But, in an odd procedural twist, the Senate Judiciary Committee never voted on that portion of the legislation when the same bill came before it on Thursday. The committee did, however, approve other sections of the legislation, which would rewrite part of the Foreign Intelligence Surveillance Act and provide more oversight and privacy protections than earlier drafts. That vote was 10-9 along party lines.
"The full Senate will yet need to resolve the immunity issue," committee Chairman Patrick Leahy, a Vermont Democrat, said in a statement after the vote. "While I appreciate the problems facing the telecommunications companies, the retroactive immunity issue to me is not about fixing blame on the companies but about holding government accountable."
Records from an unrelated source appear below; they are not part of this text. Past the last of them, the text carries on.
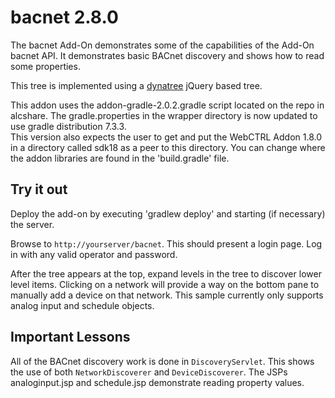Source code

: bacnet 2.8.0
========

The bacnet Add-On demonstrates some of the capabilities of the Add-On bacnet API. It demonstrates basic
BACnet discovery and shows how to read some properties.

This tree is implemented using a [dynatree](http://dynatree.googlecode.com/) jQuery based tree.

This addon uses the addon-gradle-2.0.2.gradle script located on the repo in alcshare.
The gradle.properties in the wrapper directory is now updated to use gradle distribution 7.3.3.  
This version also expects the user to get and put the WebCTRL Addon 1.8.0 in a directory called sdk18 as a peer to this directory.  You can change where the addon libraries are found in the 'build.gradle' file.  


Try it out
----------

Deploy the add-on by executing 'gradlew deploy' and starting (if necessary) the server.

Browse to `http://yourserver/bacnet`. This should present a login page. Log in with any valid operator and password.

After the tree appears at the top, expand levels in the tree to discover lower level items. Clicking on a network
will provide a way on the bottom pane to manually add a device on that network.  This sample currently only
supports analog input and schedule objects.

Important Lessons
-----------------

All of the BACnet discovery work is done in `DiscoveryServlet`. This shows the use of both `NetworkDiscoverer` and
`DeviceDiscoverer`. The JSPs analoginput.jsp and schedule.jsp demonstrate reading property values.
An aide to Leahy told CNET News.com afterward that there was no longer a quorum, meaning not enough senators were present to make a committee vote official.
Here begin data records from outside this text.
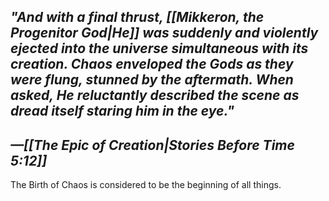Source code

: ## *"And with a final thrust, [[Mikkeron, the Progenitor God|He]] was suddenly and violently ejected into the universe simultaneous with its creation. Chaos enveloped the Gods as they were flung, stunned by the aftermath. When asked, He reluctantly described the scene as dread itself staring him in the eye."*
## *—[[The Epic of Creation|Stories Before Time 5:12]]*

The Birth of Chaos is considered to be the beginning of all things. 
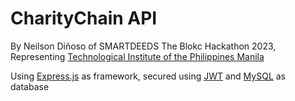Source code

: # CharityChain API
 By Neilson Diñoso of SMARTDEEDS The Blokc Hackathon 2023,
Representing [Technological Institute of the Philippines Manila](https://www.tip.edu.ph/)




Using [Express.js](https://expressjs.com/) as framework, secured using [JWT](https://jwt.io/) and [MySQL](https://www.mysql.com/) as database
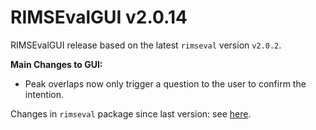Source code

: # RIMSEvalGUI v2.0.14

RIMSEvalGUI release based on the latest `rimseval` version `v2.0.2`.

**Main Changes to GUI:**
- Peak overlaps now only trigger a question to the user to confirm the intention.


Changes in `rimseval` package since last version: see [here](https://github.com/RIMS-Code/RIMSEval/releases/tag/v2.0.2).
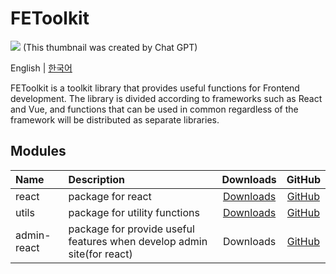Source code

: # FEToolkit

![](https://fejumvuajiwc28287693.gcdn.ntruss.com/fetoolkit/fetoolkit_thumbnail.png)
(This thumbnail was created by Chat GPT)

English | [한국어](./README_kr.md)

FEToolkit is a toolkit library that provides useful functions for Frontend development. The library is divided according to frameworks such as React and Vue, and functions that can be used in common regardless of the framework will be distributed as separate libraries.

## Modules

| Name        | Description                                                            |                          Downloads                          |              GitHub               |
| :---------- | :--------------------------------------------------------------------- | :---------------------------------------------------------: | :-------------------------------: |
| react       | package for react                                                      | [Downloads](https://www.npmjs.com/package/@fetoolkit/react) |    [GitHub](./packages/react/)    |
| utils       | package for utility functions                                          | [Downloads](https://www.npmjs.com/package/@fetoolkit/utils) |    [GitHub](./packages/utils/)    |
| admin-react | package for provide useful features when develop admin site(for react) |                          Downloads                          | [GitHub](./packages/admin-react/) |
Sen. Russ Feingold, a Wisconsin Democrat, had proposed an amendment that would have deleted the liability shield, but it failed by a 12-7 vote, according to a Leahy aide. Leahy was part of the minority that supported the amendment.
Feingold said through a spokesman that he plans to offer his amendment again when the bill goes to the Senate floor. Sen. Christopher Dodd, a Connecticut Democrat and 2008 presidential hopeful, has vowed to prevent the bill from going to a vote, as long as it cloaks corporations with legal protections.
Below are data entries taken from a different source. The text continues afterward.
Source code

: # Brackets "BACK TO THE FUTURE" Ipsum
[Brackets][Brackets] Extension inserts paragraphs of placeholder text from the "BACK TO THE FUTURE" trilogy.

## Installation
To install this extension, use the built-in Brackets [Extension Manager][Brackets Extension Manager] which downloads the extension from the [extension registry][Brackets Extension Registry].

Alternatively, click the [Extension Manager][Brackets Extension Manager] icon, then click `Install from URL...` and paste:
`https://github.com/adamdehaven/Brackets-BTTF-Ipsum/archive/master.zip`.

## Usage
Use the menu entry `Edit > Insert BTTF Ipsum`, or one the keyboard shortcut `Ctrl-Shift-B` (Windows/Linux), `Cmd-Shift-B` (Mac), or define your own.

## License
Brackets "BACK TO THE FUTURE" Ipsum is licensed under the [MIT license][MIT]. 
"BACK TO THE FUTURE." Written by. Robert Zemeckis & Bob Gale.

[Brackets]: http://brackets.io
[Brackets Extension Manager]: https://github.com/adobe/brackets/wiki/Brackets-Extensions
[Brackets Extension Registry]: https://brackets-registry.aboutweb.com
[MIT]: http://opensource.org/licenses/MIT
The immunity shield overrides every other law, including state laws, criminal laws and privacy laws. It says lawsuits against companies in the past and future must be "promptly" dismissed, as long as the attorney general certifies that the cooperation was authorized. Any company that has "access" to "electronic communications" that are stored or in transit would be covered.
That definition sweeps in not only the telecommunications providers, such as Verizon and AT&T, that have already been subjected to lawsuits, but myriad other Web companies as well. Much less is known, however, about how much cooperation might take place with e-mail and instant-messaging providers.
Some companies, including Yahoo and Google, refused to comment in a survey conducted by News.com last year that asked: "Have you turned over information or opened up your networks to the NSA without being compelled by law?" Others, like Comcast and BellSouth, did reply in the negative.
At the beginning of Thursday's meeting, which lasted most of the day, Sen. Arlen Specter, the Pennsylvania Republican who serves as committee co-chairman, said he intended to offer an amendment to the bill that would allow a process called "substitution" to occur in the lawsuits. That would mean government lawyers would take the place of the telephone company or other parties being sued in any lawsuits that are brought.
Specter said he acknowledged "the good citizenship of the telecommunications companies for whatever it is they have done...we still don't know all of what that is. But I do not believe it is appropriate on the facts of this matter to grant retroactive immunity because of what has occurred here."
It's a variation on another idea he had pitched of granting "indemnity" to the companies. That would have meant the companies could still be sued, but the government--or in other words, taxpayers--would foot the bill for any damages awarded by the court.